Paul’s father liked breaking things. He broke telephones, and he broke walls, and he broke tables. He broke promises not to hit again. One time, he broke bones; the police were called by the ER physicians who did not believe the story about Paul’s mother falling down the stairs. They did not believe the weeping woman of porcelain who swore her husband had not touched her.
Paul’s father was a force of nature, a cataclysm; as unpredictable as a comet strike or a volcanic eruption. The attic was a good place to hide, and Paul threw himself into his hobby.
Paul studied his mice as though they were Goodall’s chimps. He documented their social interactions in a green spiral notebook. He found that, within the large habitats, they formed packs like wolves, with a dominant male and a dominant female—a structured social hierarchy involving mating privileges, territory, and almost-ritualized displays of submission by males of lower rank. The dominant male bred most of the females, and mice, Timothy learned, could kill each other.
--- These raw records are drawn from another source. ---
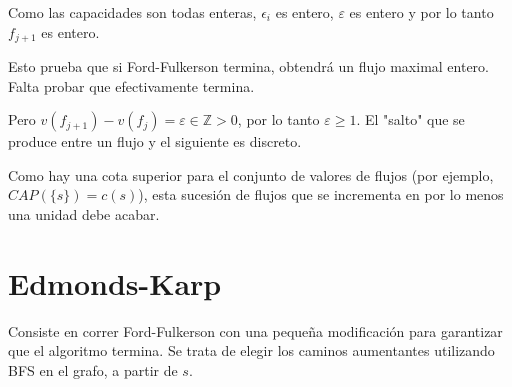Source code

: \documentclass[10pt,a4paper]{article}
\begin{document}
Como las capacidades son todas enteras, $\epsilon_i$ es entero, $\varepsilon $ es entero y por lo tanto $f_{j+1}$ es entero.

Esto prueba que si Ford-Fulkerson termina, obtendrá un flujo maximal entero. Falta probar que efectivamente termina.

Pero $v(f_{j+1}) - v(f_j) = \varepsilon \in \mathbb{Z} > 0$, por lo tanto $\varepsilon \geq 1$. El "salto" que se produce entre un flujo y el siguiente es discreto.

Como hay una cota superior para el conjunto de valores de flujos (por ejemplo, $CAP(\{s\}) = c(s)$), esta sucesión de flujos que se incrementa en por lo menos una unidad debe acabar.

\section*{Edmonds-Karp}

Consiste en correr Ford-Fulkerson con una pequeña modificación para garantizar que el algoritmo termina. Se trata de elegir los caminos aumentantes utilizando BFS en el grafo, a partir de $s$.
\end{document}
Nature abhors a vacuum, and the mouse populations expanded to fill the new worlds he’d created for them. The babies were born pink and blind, but as their fur came in, Paul began documenting colors in his notebook. There were fawns, blacks, and grays. Occasional agoutis. There were Irish spotted, and banded, and broken marked. In later generations, colors appeared that he hadn’t purchased, and he knew enough about genetics to realize these were recessive genes cropping up.
Paul was fascinated by the concept of genes, the stable elements through which God provided for the transfer of heritable characteristics from one generation to the next. In school they called it divine transmission.